■ **Work required**: Scan the material below and count each line with the string "interaction". Reply with the count alone.

■ **Dataset**:
..........

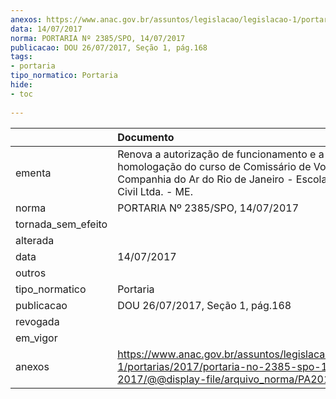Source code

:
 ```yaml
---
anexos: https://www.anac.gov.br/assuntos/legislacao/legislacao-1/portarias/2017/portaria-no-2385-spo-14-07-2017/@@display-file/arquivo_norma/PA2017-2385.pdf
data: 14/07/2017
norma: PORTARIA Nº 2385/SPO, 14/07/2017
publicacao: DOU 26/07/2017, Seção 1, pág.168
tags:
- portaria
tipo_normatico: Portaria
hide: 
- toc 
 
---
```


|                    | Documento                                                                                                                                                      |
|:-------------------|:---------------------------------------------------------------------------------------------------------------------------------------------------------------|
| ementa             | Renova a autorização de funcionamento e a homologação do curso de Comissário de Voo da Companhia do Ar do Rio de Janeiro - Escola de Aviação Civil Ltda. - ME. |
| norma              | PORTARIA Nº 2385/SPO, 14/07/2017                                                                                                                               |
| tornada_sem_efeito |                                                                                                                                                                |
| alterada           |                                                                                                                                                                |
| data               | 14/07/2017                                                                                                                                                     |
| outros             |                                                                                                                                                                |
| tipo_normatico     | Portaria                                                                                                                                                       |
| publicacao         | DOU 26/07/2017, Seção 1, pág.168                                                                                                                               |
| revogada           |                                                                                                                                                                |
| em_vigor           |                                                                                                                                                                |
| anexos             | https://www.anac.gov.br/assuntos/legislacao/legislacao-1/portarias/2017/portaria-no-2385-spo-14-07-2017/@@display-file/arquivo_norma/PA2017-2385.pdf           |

..........

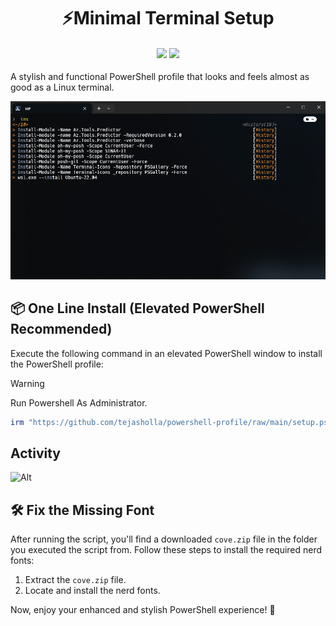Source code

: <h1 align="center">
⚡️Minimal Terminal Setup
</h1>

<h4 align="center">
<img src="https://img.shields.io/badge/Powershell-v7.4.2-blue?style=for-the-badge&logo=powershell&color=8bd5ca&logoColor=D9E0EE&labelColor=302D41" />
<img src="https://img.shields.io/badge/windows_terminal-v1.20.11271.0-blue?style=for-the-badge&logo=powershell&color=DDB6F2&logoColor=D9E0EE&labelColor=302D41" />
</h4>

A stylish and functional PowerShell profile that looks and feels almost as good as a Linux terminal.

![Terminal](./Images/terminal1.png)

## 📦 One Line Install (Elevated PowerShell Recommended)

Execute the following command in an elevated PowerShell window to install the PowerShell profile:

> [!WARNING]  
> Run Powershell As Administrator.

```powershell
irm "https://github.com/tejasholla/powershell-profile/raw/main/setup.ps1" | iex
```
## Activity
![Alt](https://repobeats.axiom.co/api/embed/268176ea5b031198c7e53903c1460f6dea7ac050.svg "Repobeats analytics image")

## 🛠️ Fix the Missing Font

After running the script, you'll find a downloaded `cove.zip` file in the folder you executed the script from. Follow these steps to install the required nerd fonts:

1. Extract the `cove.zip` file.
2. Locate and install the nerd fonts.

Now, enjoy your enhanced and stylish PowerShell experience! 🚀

..........

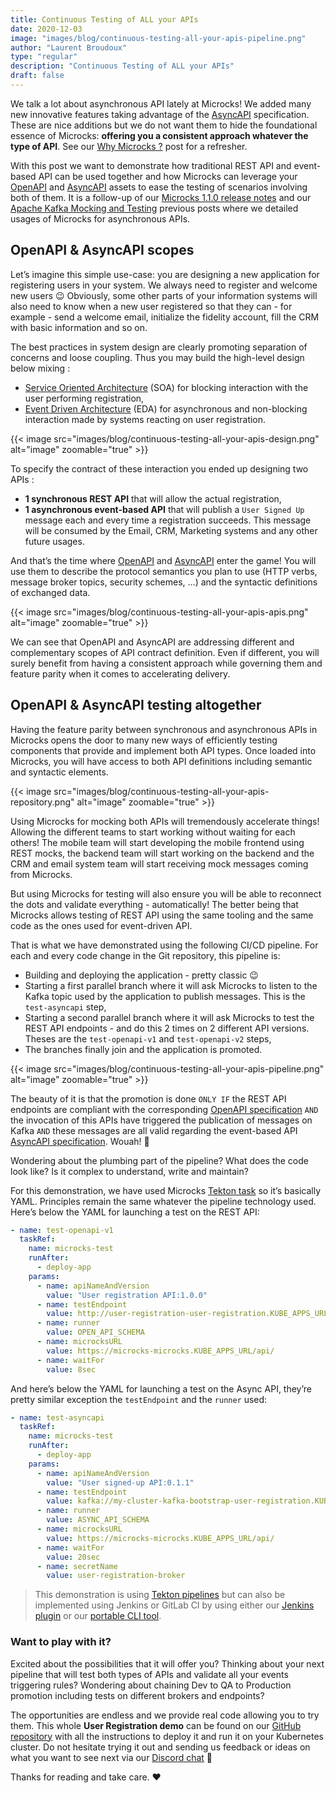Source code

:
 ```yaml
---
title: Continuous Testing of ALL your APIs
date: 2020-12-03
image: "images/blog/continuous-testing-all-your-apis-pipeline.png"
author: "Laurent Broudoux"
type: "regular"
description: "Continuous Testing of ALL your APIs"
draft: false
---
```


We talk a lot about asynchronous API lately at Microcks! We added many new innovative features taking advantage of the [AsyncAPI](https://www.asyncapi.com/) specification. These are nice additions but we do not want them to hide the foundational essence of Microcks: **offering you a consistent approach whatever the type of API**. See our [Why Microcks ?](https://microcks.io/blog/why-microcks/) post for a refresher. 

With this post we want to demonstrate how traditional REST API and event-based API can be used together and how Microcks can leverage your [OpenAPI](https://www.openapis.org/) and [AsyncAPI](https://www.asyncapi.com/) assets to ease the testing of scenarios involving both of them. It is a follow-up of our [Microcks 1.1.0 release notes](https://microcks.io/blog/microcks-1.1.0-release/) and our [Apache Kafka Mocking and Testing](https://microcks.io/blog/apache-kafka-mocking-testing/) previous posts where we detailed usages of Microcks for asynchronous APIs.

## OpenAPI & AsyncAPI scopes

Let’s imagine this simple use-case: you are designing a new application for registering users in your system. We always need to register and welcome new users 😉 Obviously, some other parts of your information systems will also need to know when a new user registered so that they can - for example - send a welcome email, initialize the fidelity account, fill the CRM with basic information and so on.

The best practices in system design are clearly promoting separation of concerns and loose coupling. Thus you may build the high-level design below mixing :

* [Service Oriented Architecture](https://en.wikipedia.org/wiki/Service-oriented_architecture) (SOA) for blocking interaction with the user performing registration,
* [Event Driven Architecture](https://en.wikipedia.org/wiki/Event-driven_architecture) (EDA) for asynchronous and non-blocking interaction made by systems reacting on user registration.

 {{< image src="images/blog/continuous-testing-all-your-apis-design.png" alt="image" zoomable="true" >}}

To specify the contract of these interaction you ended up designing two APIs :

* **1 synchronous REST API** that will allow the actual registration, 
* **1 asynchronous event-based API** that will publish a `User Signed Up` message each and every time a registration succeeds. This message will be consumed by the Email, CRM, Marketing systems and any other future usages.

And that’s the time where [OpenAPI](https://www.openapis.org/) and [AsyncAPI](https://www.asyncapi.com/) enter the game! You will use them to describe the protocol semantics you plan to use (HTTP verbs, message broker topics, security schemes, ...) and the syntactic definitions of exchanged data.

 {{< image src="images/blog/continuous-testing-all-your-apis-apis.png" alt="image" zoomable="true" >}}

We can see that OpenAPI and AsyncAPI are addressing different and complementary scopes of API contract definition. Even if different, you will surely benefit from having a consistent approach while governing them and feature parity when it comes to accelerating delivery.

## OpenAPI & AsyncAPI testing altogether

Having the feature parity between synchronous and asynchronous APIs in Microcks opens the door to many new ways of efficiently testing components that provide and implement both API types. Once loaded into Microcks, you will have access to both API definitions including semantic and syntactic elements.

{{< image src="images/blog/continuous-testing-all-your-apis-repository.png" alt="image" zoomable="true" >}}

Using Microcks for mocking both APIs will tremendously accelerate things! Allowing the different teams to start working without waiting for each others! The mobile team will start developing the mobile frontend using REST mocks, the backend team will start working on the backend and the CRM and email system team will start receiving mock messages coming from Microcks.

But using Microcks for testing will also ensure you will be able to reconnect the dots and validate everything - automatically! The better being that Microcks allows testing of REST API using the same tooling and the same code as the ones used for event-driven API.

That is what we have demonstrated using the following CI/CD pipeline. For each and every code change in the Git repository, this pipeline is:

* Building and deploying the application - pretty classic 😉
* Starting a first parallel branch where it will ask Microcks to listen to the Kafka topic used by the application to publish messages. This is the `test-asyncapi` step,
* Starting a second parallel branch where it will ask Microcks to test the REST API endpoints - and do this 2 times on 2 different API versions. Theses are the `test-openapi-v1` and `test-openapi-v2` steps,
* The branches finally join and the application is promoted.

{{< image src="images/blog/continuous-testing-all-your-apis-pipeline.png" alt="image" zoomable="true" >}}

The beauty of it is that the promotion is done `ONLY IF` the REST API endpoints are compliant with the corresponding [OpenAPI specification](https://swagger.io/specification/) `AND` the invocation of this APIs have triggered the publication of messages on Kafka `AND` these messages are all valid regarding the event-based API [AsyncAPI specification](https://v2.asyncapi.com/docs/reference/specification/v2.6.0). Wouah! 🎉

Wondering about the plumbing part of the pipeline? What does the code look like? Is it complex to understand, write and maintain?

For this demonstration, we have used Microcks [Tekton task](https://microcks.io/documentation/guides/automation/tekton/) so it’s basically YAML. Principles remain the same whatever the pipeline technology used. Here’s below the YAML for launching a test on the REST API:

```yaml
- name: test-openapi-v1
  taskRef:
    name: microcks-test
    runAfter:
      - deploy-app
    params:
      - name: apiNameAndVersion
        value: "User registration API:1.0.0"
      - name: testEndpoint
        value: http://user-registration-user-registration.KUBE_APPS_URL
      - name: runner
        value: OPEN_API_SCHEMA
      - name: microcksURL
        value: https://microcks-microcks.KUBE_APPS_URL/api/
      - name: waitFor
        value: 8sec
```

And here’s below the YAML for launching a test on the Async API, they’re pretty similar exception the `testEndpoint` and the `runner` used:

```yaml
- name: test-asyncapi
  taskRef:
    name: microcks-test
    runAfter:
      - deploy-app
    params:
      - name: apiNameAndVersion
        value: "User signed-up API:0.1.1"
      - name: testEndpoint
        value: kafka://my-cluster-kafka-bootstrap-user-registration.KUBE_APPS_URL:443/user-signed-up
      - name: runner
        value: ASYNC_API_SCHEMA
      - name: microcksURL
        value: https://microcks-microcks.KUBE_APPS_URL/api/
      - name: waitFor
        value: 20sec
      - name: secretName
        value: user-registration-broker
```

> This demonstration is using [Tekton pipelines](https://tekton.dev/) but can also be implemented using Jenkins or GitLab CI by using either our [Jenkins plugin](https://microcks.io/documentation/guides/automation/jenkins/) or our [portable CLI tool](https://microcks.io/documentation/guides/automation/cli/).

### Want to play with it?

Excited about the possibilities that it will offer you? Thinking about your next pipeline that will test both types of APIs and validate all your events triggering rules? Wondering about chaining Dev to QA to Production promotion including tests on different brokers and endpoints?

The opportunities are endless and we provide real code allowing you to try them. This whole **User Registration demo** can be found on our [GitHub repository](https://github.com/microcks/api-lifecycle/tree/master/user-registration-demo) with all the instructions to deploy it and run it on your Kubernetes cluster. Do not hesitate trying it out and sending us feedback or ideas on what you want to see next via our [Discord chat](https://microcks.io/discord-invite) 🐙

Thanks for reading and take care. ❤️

..........

■ **Response for this exercise**: 3